Most revolutionary of all is the report's idea that America should not try to build spheres of influence along Russia's borders while counting on a "constructive response" from Moscow. The U.S. administration must stop ignoring Russia's interests: cooperation will be important to goals such as nuclear non-proliferation and solving the "Iran problem."

After the report was made public, Henry Kissinger visited Moscow-accompanied by a group of Russia experts. Now everyone is waiting anxiously for the results.

Though some of the informal recommendations are encouraging, formal proposals leave much to be desired. The Americans are trying to sell a plan that would enhance their superiority while forfeiting the last remnants of former strategic parity-Russia's only guarantee, in essence, of military-strategic security. The American proposal does not stipulate a parallel reduction of tactical weapons of mass destruction, conventional forces and so-called geographical offensive weapons-meaning America's new NATO bases near Russia.

The leitmotif is that America has stopped ignoring Russian interests. Yet, U.S. actions suggest determination to restore America's total strategic invulnerability. What does that have to do with Russian interests? Where is the opportunity to consider and defend these interests? The iron fist in the velvet glove.

I do not think Russian diplomacy can easily return to the romantic atmosphere of Soviet-American relations under Gorbachev. "Perestroika diplomacy" was never poisoned by the bitterness of deception; it remained the diplomacy of negotiated breakthroughs. But post-Soviet diplomacy is another matter entirely. It has been saturated with the spirit of 1990s disappointments: the NATOization of Eastern Europe, Kosovo, poisoned relations with Ukraine and the military destabilization of Russia's borders in the Caucasus.

To restore honest and respectful relations with the U.S. is one thing; to accept American proposals that do not benefit Russia in order to do so is quite another. If the U.S. is as intent on improving relations with Russia as Russia is on improving relations with the U.S., it must be prepared for very tough negotiations, tougher than any since the 1980s. The U.S. is primarily interested in cooperation over non-proliferation and Iran. Moscow, by contrast, is more interested in reforming the security system in Europe. We need to learn again how to link such things.

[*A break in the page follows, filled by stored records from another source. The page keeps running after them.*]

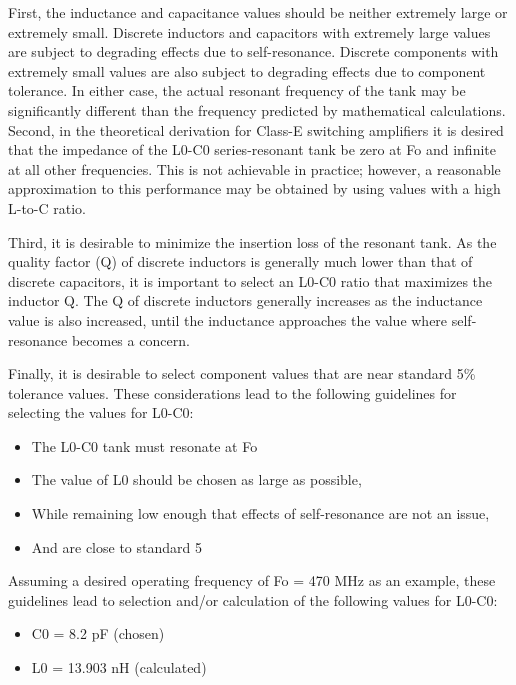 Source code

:         First, the inductance and capacitance values should be neither extremely large or extremely small. 
        Discrete inductors and capacitors with extremely large values are subject to degrading effects due 
        to self-resonance. Discrete components with extremely small values are also subject to degrading 
        effects due to component tolerance. In either case, the actual resonant frequency of the tank may 
        be significantly different than the frequency predicted by mathematical calculations.
        Second, in the theoretical derivation for Class-E switching amplifiers it is desired that the 
        impedance of the L0-C0 series-resonant tank be zero at Fo and infinite at all other frequencies. 
        This is not achievable in practice; however, a reasonable approximation to this performance may be 
        obtained by using values with a high L-to-C ratio.
        
        Third, it is desirable to minimize the insertion loss of the resonant tank. As the quality factor 
        (Q) of discrete inductors is generally much lower than that of discrete capacitors, it is important 
        to select an L0-C0 ratio that maximizes the inductor Q. The Q of discrete inductors generally 
        increases as the inductance value is also increased, until the inductance approaches the value 
        where self-resonance becomes a concern.
        
        Finally, it is desirable to select component values that are near standard 5\% tolerance values. 
        These considerations lead to the following guidelines for selecting the values for L0-C0:
        \begin{itemize}
          \item The L0-C0 tank must resonate at Fo
          \item The value of L0 should be chosen as large as possible,
          \item While remaining low enough that effects of self-resonance are not an issue,
          \item And are close to standard 5%
        \end{itemize}
        
        Assuming a desired operating frequency of Fo = 470 MHz as an example, these guidelines lead to 
        selection and/or calculation of the following values for L0-C0:
        \begin{itemize}
          \item C0 = 8.2 pF (chosen)
          \item L0 = 13.903 nH (calculated)
        \end{itemize}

The first meeting between Presidents Medvedev and Obama seemed to have a stimulating effect on diplomats and politicians in both countries. At the same time, one must be clear: while Russia wants stable and friendly relations with America, this is not an end in itself for Russian foreign policy. It is an important tool for building a safer and more prosperous world. Russia will advance along this path in any case, preferably with the U.S., but without if necessary.

Professor Anatoly Torkunov is rector of MGIMO and a member of the Russian Academy of Sciences.